▸ **YOUR INSTRUCTIONS**: From the records below, pull each line that has "resource".

▸ **INPUT**:
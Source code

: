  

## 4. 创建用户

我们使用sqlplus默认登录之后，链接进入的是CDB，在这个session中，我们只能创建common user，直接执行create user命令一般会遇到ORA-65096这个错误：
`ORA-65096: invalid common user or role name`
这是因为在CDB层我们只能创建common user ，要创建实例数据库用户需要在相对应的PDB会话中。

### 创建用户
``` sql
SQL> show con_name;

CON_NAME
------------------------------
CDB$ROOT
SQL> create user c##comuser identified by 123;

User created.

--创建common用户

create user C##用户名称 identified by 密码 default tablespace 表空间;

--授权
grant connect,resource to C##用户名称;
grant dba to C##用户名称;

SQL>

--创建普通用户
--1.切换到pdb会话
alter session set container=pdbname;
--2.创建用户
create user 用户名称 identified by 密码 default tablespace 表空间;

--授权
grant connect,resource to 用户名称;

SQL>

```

▸ **EXERCISE SOLUTION**:
grant connect,resource to C##用户名称;
grant connect,resource to 用户名称;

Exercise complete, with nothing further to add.